Session Knowing more about STEMI and non-STEMI

Speaker Maria Rubini Gimenez

Event : ESC Congress 2015

  • Topic : coronary artery disease, acute coronary syndromes, acute cardiac care
  • Sub-topic : Non-ST-Elevation Myocardial Infarction (NSTEMI)
  • Session type : Moderated Posters

Authors : M Rubini Gimenez (Basel,CH), R Twerenbold (Basel,CH), K Wildi (Basel,CH), M Wagener (Basel,CH), C Puelacher (Basel,CH), P Hillinger (Basel,CH), S Osswald (Basel,CH), C Mueller (Basel,CH)

Authors:
M. Rubini Gimenez1 , R. Twerenbold1 , K. Wildi1 , M. Wagener1 , C. Puelacher1 , P. Hillinger1 , S. Osswald1 , C. Mueller1 , 1University Hospital Basel, Department of Cardiology - Basel - Switzerland ,

Citation:
European Heart Journal ( 2015 ) 36 ( Abstract Supplement ), 173

Purpose: Addressing the increasingly recognized, yet unmet clinical need for rapid rule-out of acute myocardial infarction (AMI), several novel strategies have been developed. Due to the lack of direct comparisons in the same dataset, selection of the best strategy for clinical practice is challenging. We therefore aimed to directly compare the safety and efficacy of two previously defined strategies: LOD (Undetectable levels of high-sensitivity cardiac troponin (hs-cTn) at presentation) versus the combination of Hs-cTn 1h-algorithm and LOD.

Methods: In a prospective international multicentre diagnostic study enrolling 2213 patients presenting with suspected AMI to the emergency department, the final diagnosis of AMI was adjudicated by two independent cardiologists using all available clinical information including serial hs-cTnT concentrations. Safety was quantified as the negative predictive value (NPV) for AMI in the rule-out zone of the respective rule-out strategies. Efficacy was quantified as the percentage of the overall cohort assigned to the rule-out zone by the respective strategy.
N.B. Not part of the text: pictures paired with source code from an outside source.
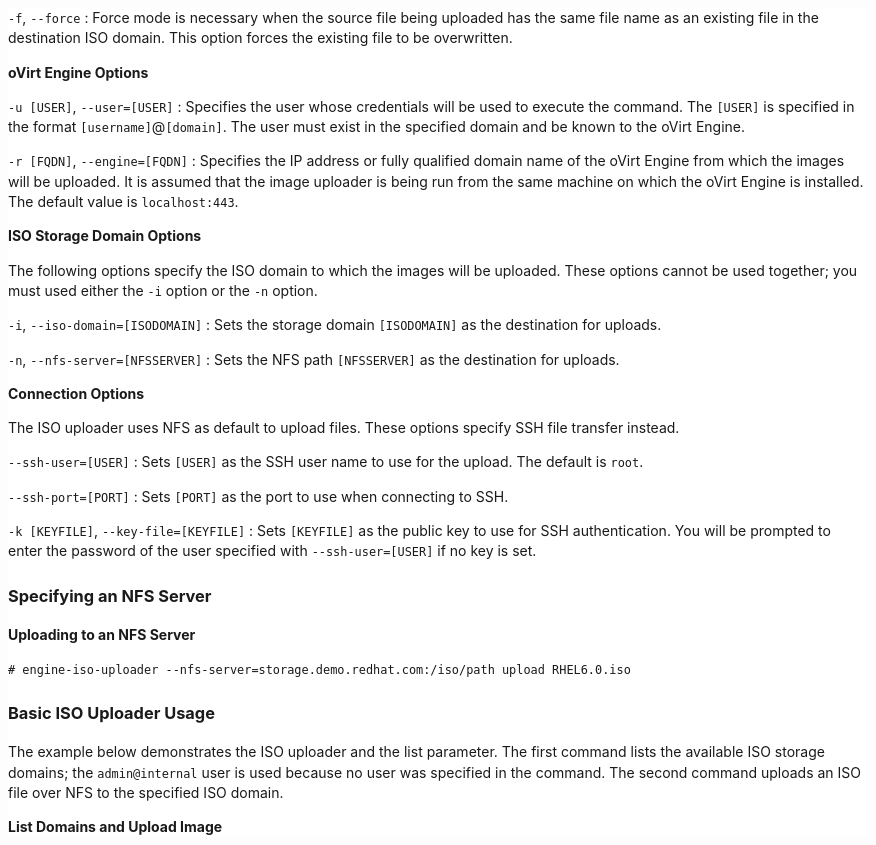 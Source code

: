 `-f`, `--force`
: Force mode is necessary when the source file being uploaded has the same file name as an existing file in the destination ISO domain. This option forces the existing file to be overwritten.

**oVirt Engine Options**

`-u [USER]`, `--user=[USER]`
: Specifies the user whose credentials will be used to execute the command. The `[USER]` is specified in the format `[username]`@`[domain]`. The user must exist in the specified domain and be known to the oVirt Engine.

`-r [FQDN]`, `--engine=[FQDN]`
: Specifies the IP address or fully qualified domain name of the oVirt Engine from which the images will be uploaded. It is assumed that the image uploader is being run from the same machine on which the oVirt Engine is installed. The default value is `localhost:443`.

**ISO Storage Domain Options**

The following options specify the ISO domain to which the images will be uploaded. These options cannot be used together; you must used either the `-i` option or the `-n` option.

`-i`, `--iso-domain=[ISODOMAIN]`
: Sets the storage domain `[ISODOMAIN]` as the destination for uploads.

`-n`, `--nfs-server=[NFSSERVER]`
: Sets the NFS path `[NFSSERVER]` as the destination for uploads.

**Connection Options**

The ISO uploader uses NFS as default to upload files. These options specify SSH file transfer instead.

`--ssh-user=[USER]`
: Sets `[USER]` as the SSH user name to use for the upload. The default is `root`.

`--ssh-port=[PORT]`
: Sets `[PORT]` as the port to use when connecting to SSH.

`-k [KEYFILE]`, `--key-file=[KEYFILE]`
: Sets `[KEYFILE]` as the public key to use for SSH authentication. You will be prompted to enter the password of the user specified with `--ssh-user=[USER]` if no key is set.

### Specifying an NFS Server

**Uploading to an NFS Server**

    # engine-iso-uploader --nfs-server=storage.demo.redhat.com:/iso/path upload RHEL6.0.iso

### Basic ISO Uploader Usage

The example below demonstrates the ISO uploader and the list parameter. The first command lists the available ISO storage domains; the `admin@internal` user is used because no user was specified in the command. The second command uploads an ISO file over NFS to the specified ISO domain.

**List Domains and Upload Image**
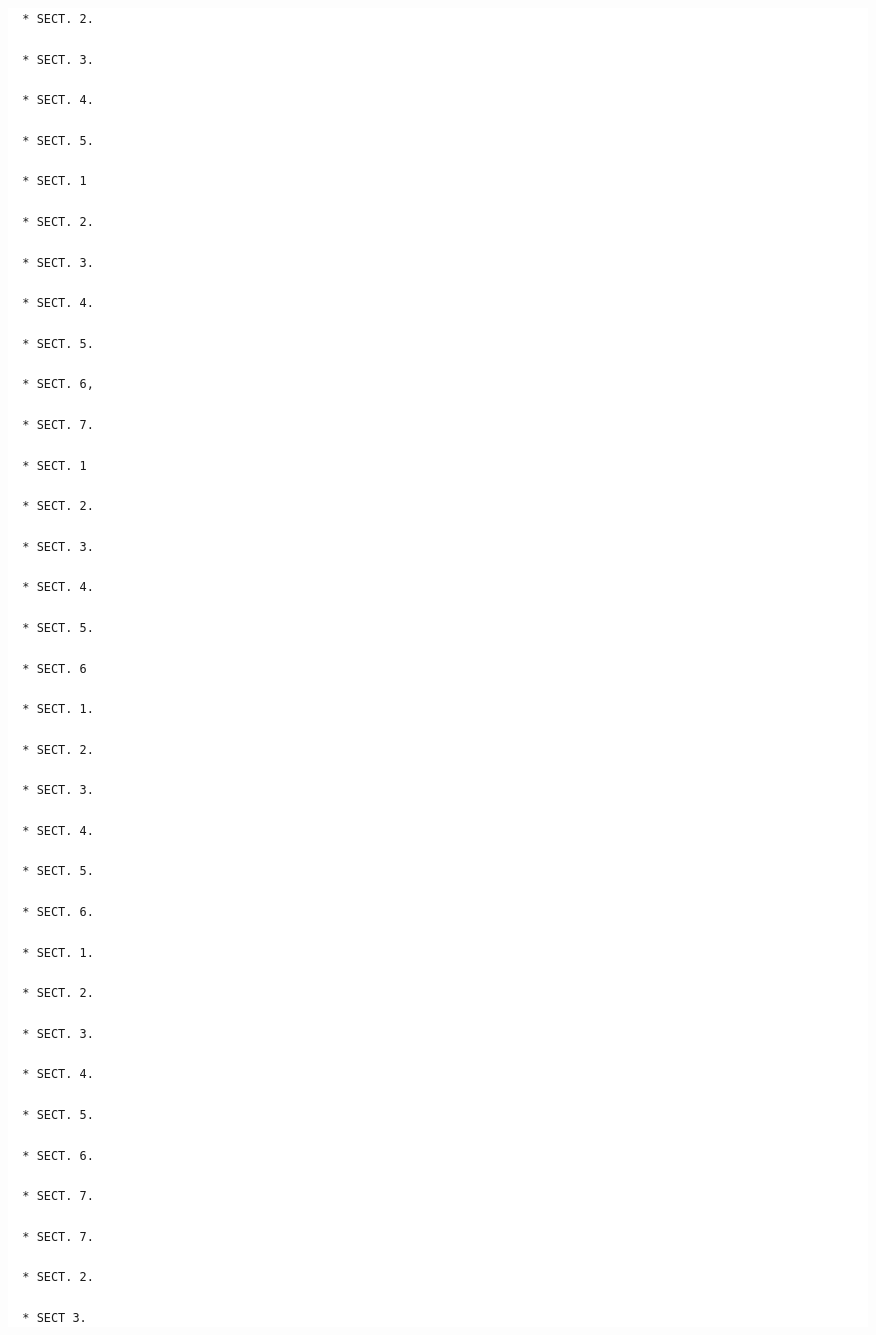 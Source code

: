       * SECT. 2.

      * SECT. 3.

      * SECT. 4.

      * SECT. 5.

      * SECT. 1

      * SECT. 2.

      * SECT. 3.

      * SECT. 4.

      * SECT. 5.

      * SECT. 6,

      * SECT. 7.

      * SECT. 1

      * SECT. 2.

      * SECT. 3.

      * SECT. 4.

      * SECT. 5.

      * SECT. 6

      * SECT. 1.

      * SECT. 2.

      * SECT. 3.

      * SECT. 4.

      * SECT. 5.

      * SECT. 6.

      * SECT. 1.

      * SECT. 2.

      * SECT. 3.

      * SECT. 4.

      * SECT. 5.

      * SECT. 6.

      * SECT. 7.

      * SECT. 7.

      * SECT. 2.

      * SECT 3.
Both strategies were applied using the two best-validated hs-cTn assays (hs-cTnT Roche: LOD <5ng/L; 1h-algorithm 0h<12ng/l and Δ0–1h<3ng/l; and hs-cTnI Abbott: LOD <2ng/L; 1h-algorithm 0h <5ng/L and Δ0–1h<2ng/l) to ensure that findings are independent from the hs-cTn assay used. As both strategies should only be applied once ST-elevation MI (STEMI) has been excluded by the initial ECG, STEMI patients were excluded from the analysis.

Results: Acute myocardial infarction was the final diagnosis in 17% of patients. Using hs-cTnT, the safety was very high and comparable with both algorithms (LOD: NPV 99.8%, 95% CI 99.0–100% versus LOD+1h-Algorithm: NPV 99.9%, 95% CI 99.5–100%, p=ns).

Regarding efficacy, LOD allowed rule-out in 24% of patients versus 59% with 1h-algorithm +LOD (p<0.001). Using hs-cTnI, the safety was very high and comparable with both algorithms (LOD: NPV 100%, 95% CI 98.8–100% versus LOD+1h-algorithm: NPV 99.2% (95% CI 98.4–99.6, p=ns). Regarding efficacy, LOD allowed the rule-out in 16% of patients versus 53% with the 1h-algorithm (p<0.001).

Conclusion: Both investigated rule-out strategies allow a safe rule-out of AMI, irrespective of the underlying hs-cTn assay. While LOD has the obvious advantage of allowing rule-out already with the measurement at presentation, the combination of LOD and 1h-algorithm is much more effective and more than doubles the number of patients eligible for rule-out.